EXERCISE DESCRIPTION — The string "name" appears in some lines of the entries that follow; copy each such line.

....................

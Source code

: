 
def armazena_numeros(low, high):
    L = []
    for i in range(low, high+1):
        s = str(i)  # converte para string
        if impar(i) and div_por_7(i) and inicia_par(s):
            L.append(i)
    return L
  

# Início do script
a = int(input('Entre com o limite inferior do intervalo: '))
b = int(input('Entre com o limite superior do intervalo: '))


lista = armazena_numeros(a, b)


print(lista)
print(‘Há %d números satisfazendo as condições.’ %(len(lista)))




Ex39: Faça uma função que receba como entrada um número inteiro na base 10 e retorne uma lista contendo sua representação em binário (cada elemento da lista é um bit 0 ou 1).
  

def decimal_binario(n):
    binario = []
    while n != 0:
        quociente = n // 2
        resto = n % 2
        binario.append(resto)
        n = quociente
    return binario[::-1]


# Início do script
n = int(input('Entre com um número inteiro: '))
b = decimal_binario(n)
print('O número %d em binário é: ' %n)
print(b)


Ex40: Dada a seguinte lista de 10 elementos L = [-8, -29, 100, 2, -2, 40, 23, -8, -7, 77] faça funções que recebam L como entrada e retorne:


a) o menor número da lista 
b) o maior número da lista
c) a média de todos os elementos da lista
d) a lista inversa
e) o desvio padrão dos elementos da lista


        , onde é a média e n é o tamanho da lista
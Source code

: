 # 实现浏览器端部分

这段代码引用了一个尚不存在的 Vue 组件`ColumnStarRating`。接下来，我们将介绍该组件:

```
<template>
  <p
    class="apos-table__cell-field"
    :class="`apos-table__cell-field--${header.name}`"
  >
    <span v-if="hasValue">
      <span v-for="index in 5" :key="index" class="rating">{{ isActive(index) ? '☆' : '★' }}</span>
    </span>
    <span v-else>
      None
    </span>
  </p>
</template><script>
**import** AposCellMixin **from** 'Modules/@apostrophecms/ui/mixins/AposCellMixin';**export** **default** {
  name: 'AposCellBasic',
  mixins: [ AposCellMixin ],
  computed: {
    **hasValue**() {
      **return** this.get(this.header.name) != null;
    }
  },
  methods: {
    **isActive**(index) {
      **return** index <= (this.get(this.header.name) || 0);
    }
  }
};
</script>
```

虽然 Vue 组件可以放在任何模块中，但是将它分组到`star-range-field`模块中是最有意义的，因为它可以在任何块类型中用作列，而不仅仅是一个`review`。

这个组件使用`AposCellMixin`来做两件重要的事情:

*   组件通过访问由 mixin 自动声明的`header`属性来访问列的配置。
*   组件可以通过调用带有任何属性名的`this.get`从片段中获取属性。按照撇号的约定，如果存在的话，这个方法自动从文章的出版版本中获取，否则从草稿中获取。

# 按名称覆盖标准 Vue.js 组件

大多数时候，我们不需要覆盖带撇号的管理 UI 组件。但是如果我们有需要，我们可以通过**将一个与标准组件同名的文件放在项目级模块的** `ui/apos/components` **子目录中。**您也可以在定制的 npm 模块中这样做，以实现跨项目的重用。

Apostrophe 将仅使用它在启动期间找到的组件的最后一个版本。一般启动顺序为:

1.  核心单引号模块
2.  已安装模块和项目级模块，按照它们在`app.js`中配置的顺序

....................

EXERCISE RESPONSE —
    :class="`apos-table__cell-field--${header.name}`"
  name: 'AposCellBasic',
      **return** this.get(this.header.name) != null;
      **return** index <= (this.get(this.header.name) || 0);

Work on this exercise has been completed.